▶ _HOW TO COMPLETE THIS TASK_
Where the records below reach the line containing "the Observational Health", start transcribing, and end with the line containing "community through our", exactly and with nothing else added.

▶ _DATA IN THIS EXERCISE_
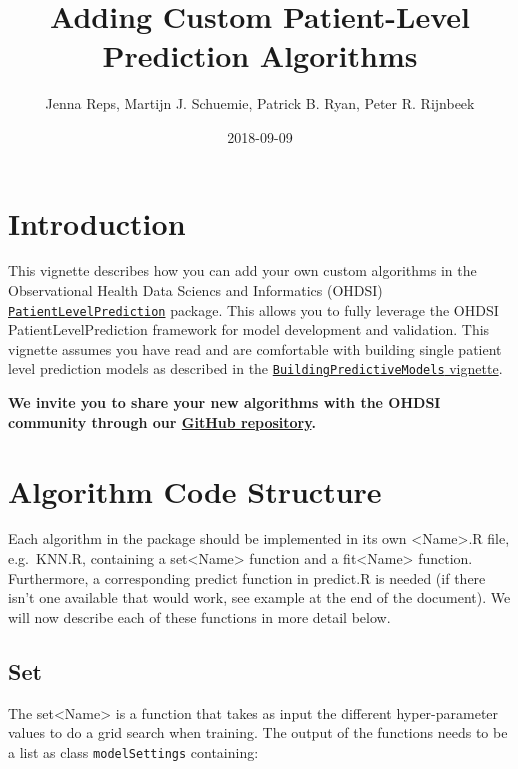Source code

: \documentclass[]{article}
\title{Adding Custom Patient-Level Prediction Algorithms}
\author{Jenna Reps, Martijn J. Schuemie, Patrick B. Ryan, Peter R. Rijnbeek}
\date{2018-09-09}
\begin{document}
\maketitle

{
\setcounter{tocdepth}{2}
\tableofcontents
}
\section{Introduction}\label{introduction}

This vignette describes how you can add your own custom algorithms in
the Observational Health Data Sciencs and Informatics (OHDSI)
\href{http://github.com/OHDSI/PatientLevelPrediction}{\texttt{PatientLevelPrediction}}
package. This allows you to fully leverage the OHDSI
PatientLevelPrediction framework for model development and validation.
This vignette assumes you have read and are comfortable with building
single patient level prediction models as described in the
\href{https://github.com/OHDSI/PatientLevelPrediction/blob/master/inst/doc/BuildingPredictiveModels.pdf}{\texttt{BuildingPredictiveModels}
vignette}.

\textbf{We invite you to share your new algorithms with the OHDSI
community through our
\href{http://github.com/OHDSI/PatientLevelPrediction}{GitHub
repository}.}

\section{Algorithm Code Structure}\label{algorithm-code-structure}

Each algorithm in the package should be implemented in its own
\textless{}Name\textgreater{}.R file, e.g.~KNN.R, containing a
set\textless{}Name\textgreater{} function and a
fit\textless{}Name\textgreater{} function. Furthermore, a corresponding
predict function in predict.R is needed (if there isn't one available
that would work, see example at the end of the document). We will now
describe each of these functions in more detail below.

\subsection{Set}\label{set}

The set\textless{}Name\textgreater{} is a function that takes as input
the different hyper-parameter values to do a grid search when training.
The output of the functions needs to be a list as class
\texttt{modelSettings} containing:
\end{document}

▶ _ANSWER TO THIS PROBLEM_
the Observational Health Data Sciencs and Informatics (OHDSI)
\href{http://github.com/OHDSI/PatientLevelPrediction}{\texttt{PatientLevelPrediction}}
package. This allows you to fully leverage the OHDSI
PatientLevelPrediction framework for model development and validation.
This vignette assumes you have read and are comfortable with building
single patient level prediction models as described in the
\href{https://github.com/OHDSI/PatientLevelPrediction/blob/master/inst/doc/BuildingPredictiveModels.pdf}{\texttt{BuildingPredictiveModels}
vignette}.

\textbf{We invite you to share your new algorithms with the OHDSI
community through our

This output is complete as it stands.